WORK REQUIRED: Only one stretch of the records below is wanted: the lines from the one holding "# Spectrum of Thinking Interventions" through the one holding "## Exploration". Return it exactly, both ends included.

INPUT MATERIAL:
*** Block opens ***
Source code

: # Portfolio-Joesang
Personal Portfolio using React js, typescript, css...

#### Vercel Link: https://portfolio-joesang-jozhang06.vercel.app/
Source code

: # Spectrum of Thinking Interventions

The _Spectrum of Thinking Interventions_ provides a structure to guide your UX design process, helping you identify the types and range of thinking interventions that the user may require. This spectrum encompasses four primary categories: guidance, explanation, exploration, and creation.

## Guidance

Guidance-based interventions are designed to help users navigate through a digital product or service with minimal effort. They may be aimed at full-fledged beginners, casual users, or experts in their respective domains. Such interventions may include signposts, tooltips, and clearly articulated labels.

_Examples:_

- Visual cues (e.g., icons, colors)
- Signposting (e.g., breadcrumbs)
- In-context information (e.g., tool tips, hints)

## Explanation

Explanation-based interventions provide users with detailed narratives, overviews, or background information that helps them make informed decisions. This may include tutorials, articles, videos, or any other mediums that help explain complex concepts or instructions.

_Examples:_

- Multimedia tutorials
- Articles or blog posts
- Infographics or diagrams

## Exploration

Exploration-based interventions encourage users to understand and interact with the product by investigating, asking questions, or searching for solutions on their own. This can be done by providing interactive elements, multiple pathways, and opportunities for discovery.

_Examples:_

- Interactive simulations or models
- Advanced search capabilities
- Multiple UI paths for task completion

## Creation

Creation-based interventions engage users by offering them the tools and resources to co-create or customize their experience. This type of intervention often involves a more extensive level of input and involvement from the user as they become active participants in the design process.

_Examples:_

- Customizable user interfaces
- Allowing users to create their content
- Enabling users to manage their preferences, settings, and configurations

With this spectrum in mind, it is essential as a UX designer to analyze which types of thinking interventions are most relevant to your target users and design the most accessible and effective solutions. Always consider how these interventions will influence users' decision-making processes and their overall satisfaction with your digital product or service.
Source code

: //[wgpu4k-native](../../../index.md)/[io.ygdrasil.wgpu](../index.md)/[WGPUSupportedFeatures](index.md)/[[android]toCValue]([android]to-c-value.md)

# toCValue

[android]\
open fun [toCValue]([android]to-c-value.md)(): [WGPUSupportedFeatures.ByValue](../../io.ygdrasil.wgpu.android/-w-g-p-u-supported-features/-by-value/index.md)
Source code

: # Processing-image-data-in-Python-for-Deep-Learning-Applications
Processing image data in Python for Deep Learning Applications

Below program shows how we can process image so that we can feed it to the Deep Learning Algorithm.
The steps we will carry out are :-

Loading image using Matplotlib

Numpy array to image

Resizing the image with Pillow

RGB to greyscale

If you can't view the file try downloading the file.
*** Block closes ***
ANSWER BOX:
: # Spectrum of Thinking Interventions

The _Spectrum of Thinking Interventions_ provides a structure to guide your UX design process, helping you identify the types and range of thinking interventions that the user may require. This spectrum encompasses four primary categories: guidance, explanation, exploration, and creation.

## Guidance

Guidance-based interventions are designed to help users navigate through a digital product or service with minimal effort. They may be aimed at full-fledged beginners, casual users, or experts in their respective domains. Such interventions may include signposts, tooltips, and clearly articulated labels.

_Examples:_

- Visual cues (e.g., icons, colors)
- Signposting (e.g., breadcrumbs)
- In-context information (e.g., tool tips, hints)

## Explanation

Explanation-based interventions provide users with detailed narratives, overviews, or background information that helps them make informed decisions. This may include tutorials, articles, videos, or any other mediums that help explain complex concepts or instructions.

_Examples:_

- Multimedia tutorials
- Articles or blog posts
- Infographics or diagrams

## Exploration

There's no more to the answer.